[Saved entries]

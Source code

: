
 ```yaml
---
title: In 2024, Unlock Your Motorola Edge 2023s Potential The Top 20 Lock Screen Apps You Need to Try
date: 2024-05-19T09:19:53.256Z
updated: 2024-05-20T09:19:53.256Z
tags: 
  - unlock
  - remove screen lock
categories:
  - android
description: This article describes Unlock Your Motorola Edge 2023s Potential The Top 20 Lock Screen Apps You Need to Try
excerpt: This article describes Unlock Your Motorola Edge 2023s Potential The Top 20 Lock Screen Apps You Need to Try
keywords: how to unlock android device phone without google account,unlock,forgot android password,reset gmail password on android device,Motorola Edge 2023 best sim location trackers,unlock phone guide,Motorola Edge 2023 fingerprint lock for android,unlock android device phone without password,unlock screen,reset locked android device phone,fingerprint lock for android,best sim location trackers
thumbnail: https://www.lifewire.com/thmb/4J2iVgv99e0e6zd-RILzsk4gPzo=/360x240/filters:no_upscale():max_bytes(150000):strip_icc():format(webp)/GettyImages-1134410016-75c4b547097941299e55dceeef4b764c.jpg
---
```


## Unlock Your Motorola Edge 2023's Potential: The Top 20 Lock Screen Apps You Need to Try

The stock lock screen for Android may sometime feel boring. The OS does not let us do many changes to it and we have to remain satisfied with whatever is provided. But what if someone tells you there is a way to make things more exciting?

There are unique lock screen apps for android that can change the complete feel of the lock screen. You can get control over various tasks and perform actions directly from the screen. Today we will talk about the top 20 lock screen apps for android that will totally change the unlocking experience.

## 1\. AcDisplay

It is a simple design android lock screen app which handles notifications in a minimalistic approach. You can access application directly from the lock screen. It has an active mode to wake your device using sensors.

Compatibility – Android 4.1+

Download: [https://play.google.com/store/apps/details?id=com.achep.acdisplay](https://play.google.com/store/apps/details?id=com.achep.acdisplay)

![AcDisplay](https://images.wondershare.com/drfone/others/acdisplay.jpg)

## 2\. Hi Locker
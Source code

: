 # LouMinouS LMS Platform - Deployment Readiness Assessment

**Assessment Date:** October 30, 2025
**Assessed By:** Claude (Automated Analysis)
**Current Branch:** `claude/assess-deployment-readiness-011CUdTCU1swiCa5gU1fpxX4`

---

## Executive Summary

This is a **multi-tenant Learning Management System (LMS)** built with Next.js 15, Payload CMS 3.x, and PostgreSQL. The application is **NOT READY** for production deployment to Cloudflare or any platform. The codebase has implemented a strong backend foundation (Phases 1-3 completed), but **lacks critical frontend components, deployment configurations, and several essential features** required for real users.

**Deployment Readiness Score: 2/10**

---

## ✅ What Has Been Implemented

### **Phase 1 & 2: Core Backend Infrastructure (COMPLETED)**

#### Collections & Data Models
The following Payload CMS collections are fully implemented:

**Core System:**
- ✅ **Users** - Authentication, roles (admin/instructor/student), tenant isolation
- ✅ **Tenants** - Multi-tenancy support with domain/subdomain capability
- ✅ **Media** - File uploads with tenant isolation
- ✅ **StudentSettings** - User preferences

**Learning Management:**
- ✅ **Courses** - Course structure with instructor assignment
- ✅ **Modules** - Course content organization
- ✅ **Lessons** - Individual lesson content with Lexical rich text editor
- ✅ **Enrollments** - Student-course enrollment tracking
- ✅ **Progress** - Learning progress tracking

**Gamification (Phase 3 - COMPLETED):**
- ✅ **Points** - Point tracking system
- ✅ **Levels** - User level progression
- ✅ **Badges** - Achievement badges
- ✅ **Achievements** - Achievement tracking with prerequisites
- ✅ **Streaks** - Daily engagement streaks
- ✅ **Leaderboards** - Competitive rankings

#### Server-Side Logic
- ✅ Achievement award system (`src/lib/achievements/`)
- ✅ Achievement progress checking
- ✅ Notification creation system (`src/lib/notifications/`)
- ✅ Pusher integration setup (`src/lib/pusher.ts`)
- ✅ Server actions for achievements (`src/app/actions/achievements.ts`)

■ **YOUR OBJECTIVE**
Output an exact copy of the lines from the one holding "- ✅ **Points** - Point tracking system" to the last line of the data, inclusive, and nothing beyond that range.

■ **YOUR RESPONSE**
- ✅ **Points** - Point tracking system
- ✅ **Levels** - User level progression
- ✅ **Badges** - Achievement badges
- ✅ **Achievements** - Achievement tracking with prerequisites
- ✅ **Streaks** - Daily engagement streaks
- ✅ **Leaderboards** - Competitive rankings

#### Server-Side Logic
- ✅ Achievement award system (`src/lib/achievements/`)
- ✅ Achievement progress checking
- ✅ Notification creation system (`src/lib/notifications/`)
- ✅ Pusher integration setup (`src/lib/pusher.ts`)
- ✅ Server actions for achievements (`src/app/actions/achievements.ts`)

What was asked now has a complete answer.